Both diabetes and low magnesium-containing food intake may increase the risk of heart failure (HF). However, the effect of nonprescription magnesium supplements on the risk of HF or major adverse cardiac events in patients with diabetes is unknown.
Using a target-trial-emulation approach, we assembled a national cohort of 94 239 veterans ≥40 years with diabetes, without prior HF or magnesium use, who received ambulatory care in the US veterans-health care system documented by electronic clinic notes between January 1, 2006 and December 31, 2020. A natural language processing approach was used to detect self-reported magnesium-supplement use from clinic notes, n=17 619 were identified as users versus n=76 620 as nonusers. Using inverse probability treatment weighting, we constructed a cohort balanced in 88 baseline characteristics between users and nonusers. The primary outcome was incident HF. Secondary outcomes were major adverse cardiac events (myocardial infarction, stroke, HF hospitalization, or death). Hazard ratios (HRs) associated with magnesium-supplement use and outcomes were estimated in the inverse probability treatment weighting weighted cohort using Cox regression. The inverse probability treatment weighting weighted cohort had a mean age of 67.4±10.3 years; 18.4% were Black, and 5.1% were women.

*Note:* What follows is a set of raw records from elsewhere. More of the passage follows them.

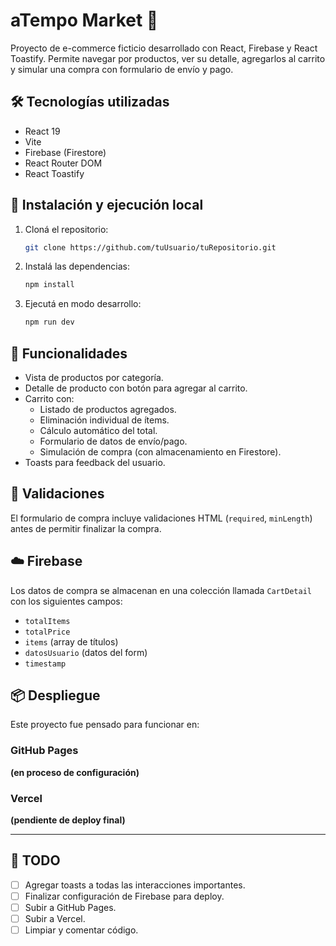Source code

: # aTempo Market 🛒

Proyecto de e-commerce ficticio desarrollado con React, Firebase y React Toastify. Permite navegar por productos, ver su detalle, agregarlos al carrito y simular una compra con formulario de envío y pago.

## 🛠 Tecnologías utilizadas

- React 19
- Vite
- Firebase (Firestore)
- React Router DOM
- React Toastify

## 🔧 Instalación y ejecución local

1. Cloná el repositorio:
   ```bash
   git clone https://github.com/tuUsuario/tuRepositorio.git
   ```

2. Instalá las dependencias:
   ```bash
   npm install
   ```

3. Ejecutá en modo desarrollo:
   ```bash
   npm run dev
   ```

## 🚀 Funcionalidades

- Vista de productos por categoría.
- Detalle de producto con botón para agregar al carrito.
- Carrito con:
  - Listado de productos agregados.
  - Eliminación individual de ítems.
  - Cálculo automático del total.
  - Formulario de datos de envío/pago.
  - Simulación de compra (con almacenamiento en Firestore).
- Toasts para feedback del usuario.

## 🧪 Validaciones

El formulario de compra incluye validaciones HTML (`required`, `minLength`) antes de permitir finalizar la compra.

## ☁️ Firebase

Los datos de compra se almacenan en una colección llamada `CartDetail` con los siguientes campos:

- `totalItems`
- `totalPrice`
- `items` (array de títulos)
- `datosUsuario` (datos del form)
- `timestamp`

## 📦 Despliegue

Este proyecto fue pensado para funcionar en:

### GitHub Pages
**(en proceso de configuración)**

### Vercel
**(pendiente de deploy final)**

---

## 🧹 TODO

- [ ] Agregar toasts a todas las interacciones importantes.
- [ ] Finalizar configuración de Firebase para deploy.
- [ ] Subir a GitHub Pages.
- [ ] Subir a Vercel.
- [ ] Limpiar y comentar código.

The mean duration of magnesium-supplement use was 3.5±3.1 (interquartile range, 1.1-5.1) years. Incident HF occurred in 8.0% of users and 9.7% of nonusers of magnesium supplements (HR, 0.94 [95% CI, 0.89-0.99]). Magnesium-supplement use was also associated with a reduced risk of major adverse cardiac events (HR, 0.94 [95% CI, 0.90-0.97]).
Long-term nonprescription magnesium supplement use was associated with a lower risk of incident HF and major adverse cardiac events in patients with diabetes. These findings should be replicated in randomized controlled trials.
糖尿病和低镁饮食摄入均可能增加心力衰竭(HF)风险。然而,非处方镁补充剂对糖尿病患者发生HF或主要不良心脏事件风险的影响尚不清楚。
采用目标试验模拟方法,我们纳入了一个全国性队列,共94239名年龄≥40岁的糖尿病退伍军人,这些患者既往无HF病史且未使用过镁剂,他们于2006年1月1日至2020年12月31日期间在美国退伍军人医疗保健系统接受门诊治疗,相关信息记录于电子病历中。采用自然语言处理方法从病历中检测自我报告的镁补充剂使用情况,确定17619人为使用者,76620人为非使用者。使用逆概率处理加权法,我们构建了一个在使用者和非使用者的88项基线特征上达到平衡的队列。主要结局为新发HF。次要结局为主要不良心脏事件(心肌梗死、中风、HF住院或死亡)。在逆概率处理加权队列中,使用Cox回归估计与镁补充剂使用及结局相关的风险比(HR)。逆概率处理加权队列的平均年龄为67.4±10.3岁;18.4%为黑人,5.1%为女性。镁补充剂的平均使用时长为3.5±3.1(四分位间距,1.1 - 5.1)年。镁补充剂使用者中8.0%发生新发HF,非使用者中为9.7%(HR,0.94 [95%CI,0.89 - 0.99])。镁补充剂使用还与主要不良心脏事件风险降低相关(HR,0.94 [95%CI,0.90 - 0.97])。
长期使用非处方镁补充剂与糖尿病患者新发HF和主要不良心脏事件风险降低相关。这些发现应在随机对照试验中进行重复验证。